To measure student outcomes, we evaluated both exam scores and failure rates—the latter calculated as the percentage of students who withdrew or received a D or F grade (“DFW rate”). Because high-structure courses add a large number of course points based on participation, we were concerned about grade inflation—specifically, the hypothesis that the DFW rate could go down in a high-structure course simply because struggling students amass participation-based nonexam points. To test this hypothesis, we analyzed simple linear regressions of the percent of exam points earned on total points earned and, thus, grade. The results suggest that grades were not inflating because of nonexam points. In fact, compared with terms with traditional instruction, exams seemed to be more important in explaining variation in final grade as we implemented additional aspects of high structure (S2 Text).
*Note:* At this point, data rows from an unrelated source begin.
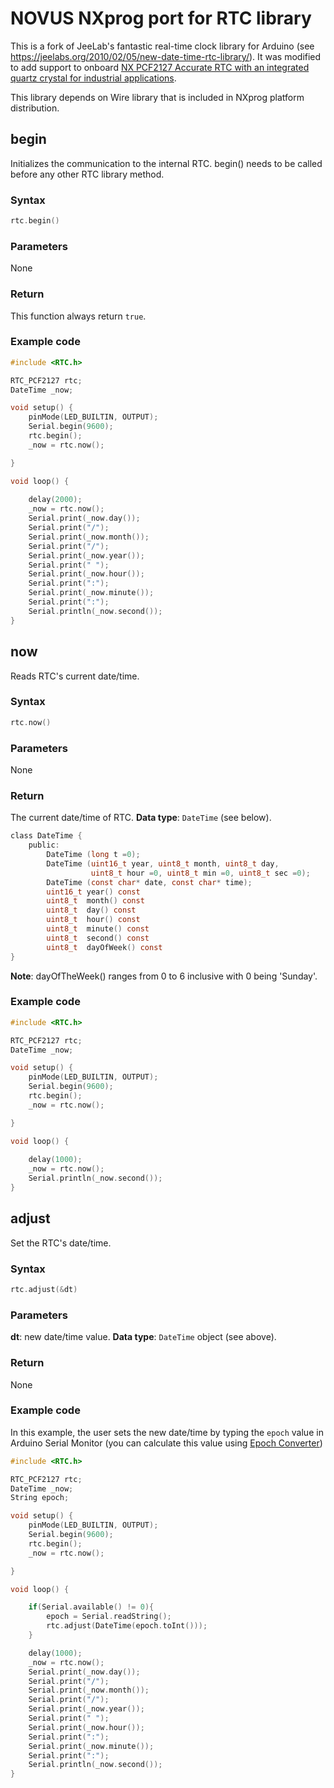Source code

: # NOVUS NXprog port for RTC library

This is a fork of JeeLab's fantastic real-time clock library for Arduino (see https://jeelabs.org/2010/02/05/new-date-time-rtc-library/). It was modified to add support to onboard [NX PCF2127 Accurate RTC with an integrated quartz crystal for industrial
applications](https://www.nxp.com/docs/en/data-sheet/PCF2127.pdf).

This library depends on Wire library that is included in NXprog platform distribution.

## begin

Initializes the communication to the internal RTC. begin() needs to be called before any other RTC library method.

### Syntax
```C
rtc.begin()
```

### Parameters
None

### Return
This function always return `true`.

### Example code
```C
#include <RTC.h>

RTC_PCF2127 rtc;
DateTime _now;

void setup() {
    pinMode(LED_BUILTIN, OUTPUT);
    Serial.begin(9600);
    rtc.begin();
    _now = rtc.now();

}

void loop() {
      
    delay(2000);
    _now = rtc.now();
    Serial.print(_now.day());
    Serial.print("/");
    Serial.print(_now.month());
    Serial.print("/");
    Serial.print(_now.year());
    Serial.print(" ");
    Serial.print(_now.hour());
    Serial.print(":");
    Serial.print(_now.minute());
    Serial.print(":");
    Serial.println(_now.second());
}
```


## now

Reads RTC's current date/time.

### Syntax
```C
rtc.now()
```

### Parameters
None

### Return
The current date/time of RTC.  **Data type**: `DateTime` (see below).

```C
class DateTime {
    public:
        DateTime (long t =0);
        DateTime (uint16_t year, uint8_t month, uint8_t day,
                  uint8_t hour =0, uint8_t min =0, uint8_t sec =0);
        DateTime (const char* date, const char* time);    
        uint16_t year() const
        uint8_t  month() const
        uint8_t  day() const
        uint8_t  hour() const
        uint8_t  minute() const
        uint8_t  second() const
        uint8_t  dayOfWeek() const
}
```
**Note**: dayOfTheWeek() ranges from 0 to 6 inclusive with 0 being 'Sunday'.

### Example code
```C
#include <RTC.h>

RTC_PCF2127 rtc;
DateTime _now;

void setup() {
    pinMode(LED_BUILTIN, OUTPUT);
    Serial.begin(9600);
    rtc.begin();
    _now = rtc.now();

}

void loop() {
      
    delay(1000);
    _now = rtc.now();
    Serial.println(_now.second());
}
```

## adjust

Set the RTC's date/time.

### Syntax
```C
rtc.adjust(&dt)
```

### Parameters
**dt**: new date/time value. **Data type**: `DateTime` object (see above).

### Return

None

### Example code
In this example, the user sets the new date/time by typing the `epoch` value in Arduino Serial Monitor (you can calculate this value using  [Epoch Converter](https://www.epochconverter.com/))
```C
#include <RTC.h>

RTC_PCF2127 rtc;
DateTime _now;
String epoch; 

void setup() {
    pinMode(LED_BUILTIN, OUTPUT);
    Serial.begin(9600);
    rtc.begin();
    _now = rtc.now();

}

void loop() {

    if(Serial.available() != 0){
        epoch = Serial.readString(); 
        rtc.adjust(DateTime(epoch.toInt()));
    }

    delay(1000);
    _now = rtc.now();
    Serial.print(_now.day());
    Serial.print("/");
    Serial.print(_now.month());
    Serial.print("/");
    Serial.print(_now.year());
    Serial.print(" ");
    Serial.print(_now.hour());
    Serial.print(":");
    Serial.print(_now.minute());
    Serial.print(":");
    Serial.println(_now.second());
}
```
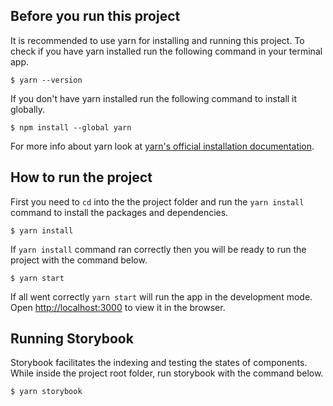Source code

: ## Before you run this project

It is recommended to use yarn for installing and running this project. To check if you have yarn installed run the following command in your terminal app.

```
$ yarn --version
```

If you don't have yarn installed run the following command to install it globally.

```
$ npm install --global yarn
```

For more info about yarn look at [yarn's official installation documentation](https://classic.yarnpkg.com/lang/en/docs/install/#mac-stable).

## How to run the project

First you need to `cd` into the the project folder and run the `yarn install` command to install the packages and dependencies.

```
$ yarn install
```

If `yarn install` command ran correctly then you will be ready to run the project with the command below.

```
$ yarn start
```

If all went correctly `yarn start` will run the app in the development mode.
Open [http://localhost:3000](http://localhost:3000) to view it in the browser.

## Running Storybook

Storybook facilitates the indexing and testing the states of components.
While inside the project root folder, run storybook with the command below.

```
$ yarn storybook
```
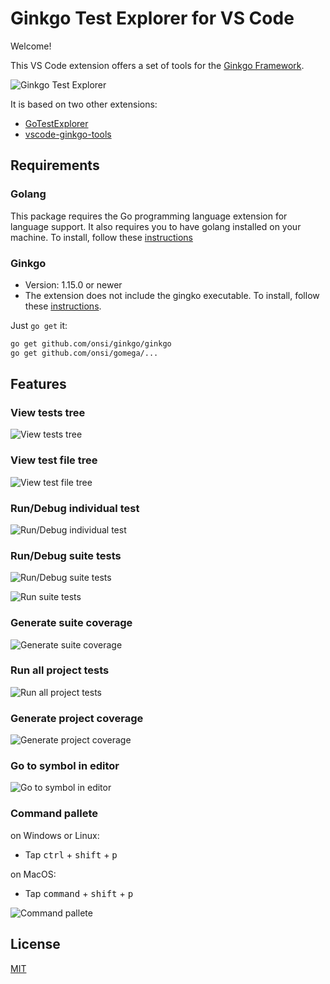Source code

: # Ginkgo Test Explorer for VS Code

Welcome!

This VS Code extension offers a set of tools for the [Ginkgo Framework](https://onsi.github.io/ginkgo/).

![Ginkgo Test Explorer](https://github.com/joselitofilho/ginkgoTestExplorer/raw/main/media/ginkgotest.gif)

It is based on two other extensions:
- [GoTestExplorer](https://github.com/ppparihar/GoTestExplorer)
- [vscode-ginkgo-tools](https://github.com/dlipovetsky/vscode-ginkgo-tools)

## Requirements

### Golang

This package requires the Go programming language extension for language support. It also requires you to have golang installed on your machine. To install, follow these [instructions](https://golang.org/doc/install)

### Ginkgo

- Version: 1.15.0 or newer
- The extension does not include the gingko executable. To install, follow these [instructions](https://onsi.github.io/ginkgo/#getting-ginkgo).

Just `go get` it:

```bash
go get github.com/onsi/ginkgo/ginkgo
go get github.com/onsi/gomega/...
```

## Features

### View tests tree

![View tests tree](https://github.com/joselitofilho/ginkgoTestExplorer/raw/main/media/view-tests-tree.png)

### View test file tree

![View test file tree](https://github.com/joselitofilho/ginkgoTestExplorer/raw/main/media/view-test-file-tree.png)

### Run/Debug individual test

![Run/Debug individual test](https://github.com/joselitofilho/ginkgoTestExplorer/raw/main/media/run-debug-individual-tests.png)

### Run/Debug suite tests

![Run/Debug suite tests](https://github.com/joselitofilho/ginkgoTestExplorer/raw/main/media/run-debug-suite-tests.png)

![Run suite tests](https://github.com/joselitofilho/ginkgoTestExplorer/raw/main/media/run-suite-tests.png)

### Generate suite coverage

![Generate suite coverage](https://github.com/joselitofilho/ginkgoTestExplorer/raw/main/media/generate-suite-coverage.png)

### Run all project tests

![Run all project tests](https://github.com/joselitofilho/ginkgoTestExplorer/raw/main/media/run-all-project-tests.png)

### Generate project coverage

![Generate project coverage](https://github.com/joselitofilho/ginkgoTestExplorer/raw/main/media/generate-project-coverage.png)

### Go to symbol in editor

![Go to symbol in editor](https://github.com/joselitofilho/ginkgoTestExplorer/raw/main/media/go-to-symbol.png)

### Command pallete

on Windows or Linux:
- Tap <kbd>ctrl</kbd> + <kbd>shift</kbd> + <kbd>p</kbd>

on MacOS:
- Tap <kbd>command</kbd> + <kbd>shift</kbd> + <kbd>p</kbd>

![Command pallete](https://github.com/joselitofilho/ginkgoTestExplorer/raw/main/media/commands.png)

## License

[MIT](LICENSE "License")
If at first you don’t succeed …

During experiment 1, the first author taught BIO 110 by adding one element of high structure to the course. Specifically, she replaced the traditional weekly homework assignment, consisting of about 30 questions in various formats, with an autograded, online, weekly practice exam. Practice exams differed from the homework assignments given in previous semesters in three ways: (1) they consisted of 15 multiple-choice questions drawn from old exams, (2) they could only be opened once instead of multiple times, and (3) all questions had to be completed within 30 minutes instead of having no time limit. During class, the first author frequently encouraged students to study the week’s material prior to taking each practice exam just as they would study for a regular exam. Our rationale for implementing the practice exams was that the incentive to “keep up” with a bit of exam-style studying every week throughout the semester, coupled with regular exposure to actual exam questions, would improve student success on regular exams. All other aspects of the course during this experiment 1 were the same as the control semesters. The experiment was motivated by the hypothesis that practice exams should have the highest benefit for students with the lowest cost of implementation, as they align closely with actual exams and are administered online.
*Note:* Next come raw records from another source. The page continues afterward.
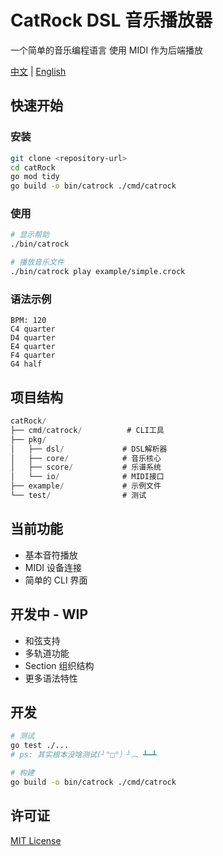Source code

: # CatRock DSL 音乐播放器

一个简单的音乐编程语言
使用 MIDI 作为后端播放

[中文](README.md) | [English](README_EN.md)

## 快速开始

### 安装

```bash
git clone <repository-url>
cd catRock
go mod tidy
go build -o bin/catrock ./cmd/catrock
```

### 使用

```bash
# 显示帮助
./bin/catrock

# 播放音乐文件
./bin/catrock play example/simple.crock
```

### 语法示例

```crock
BPM: 120
C4 quarter
D4 quarter
E4 quarter
F4 quarter
G4 half
```

## 项目结构

```go
catRock/
├── cmd/catrock/          # CLI工具
├── pkg/
│   ├── dsl/             # DSL解析器
│   ├── core/            # 音乐核心
│   ├── score/           # 乐谱系统
│   └── io/              # MIDI接口
├── example/             # 示例文件
└── test/                # 测试
```

## 当前功能

- 基本音符播放
- MIDI 设备连接
- 简单的 CLI 界面

## 开发中 - WIP

- 和弦支持
- 多轨道功能
- Section 组织结构
- 更多语法特性

## 开发

```bash
# 测试
go test ./...
# ps: 其实根本没啥测试(╯°□°）╯︵ ┻━┻

# 构建
go build -o bin/catrock ./cmd/catrock
```

## 许可证

[MIT License](LICENSE)
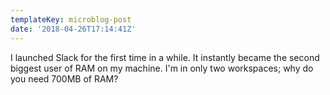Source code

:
 ```yaml
---
templateKey: microblog-post
date: '2018-04-26T17:14:41Z'
---
```


I launched Slack for the first time in a while. It instantly became the second biggest user of RAM on my machine. I'm in only two workspaces; why do you need 700MB of RAM?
The result? Both measures of student performance went down: exam scores decreased and DFW rates increased. Clearly, substituting a timed practice exam for a packet of study questions did not benefit students. Adding just one of three elements of high structure was not helpful. At EMU, the lowest-cost element of high structure, in terms of instructor effort, had a high cost to students.

Try …

In response, the first author committed to implementing all three aspects of a high-structure course to replicate the previously published designs as closely as possible. Prior to the start of experiment 2, she used funds from an internal EMU award for an in-person visit to the University of Washington to learn through observing the classroom dynamics of her collaborators. During the experiment 2 semester, students in the first author’s course prepared for each class session by (1) completing an assigned reading from the textbook, (2) taking an online, autograded quiz over the prereading, and (3) answering a set of open-response, guided-reading questions modeled on materials developed during a successful implementation of high structure [2]. Students turned in their written answers to the guided-reading questions at the beginning of each class session; graduate teaching assistants graded these responses during class, entered grades, and returned the assignments at the end of class.

During class, the instructor’s goal was to minimize the time spent on lecturing. Instead, students (1) worked in groups to complete activities and worksheets; (2) answered 3–5 graded clicker questions in the evidence-based, peer-instruction format [8]; and (3) were called on, at random, to respond to frequent verbal questions posed by the instructor. In addition, students completed autograded practice exams identical to those used in experiment 1, except that the time limit was removed. Students could also open their practice exams multiple times, instead of having to complete it in one sitting.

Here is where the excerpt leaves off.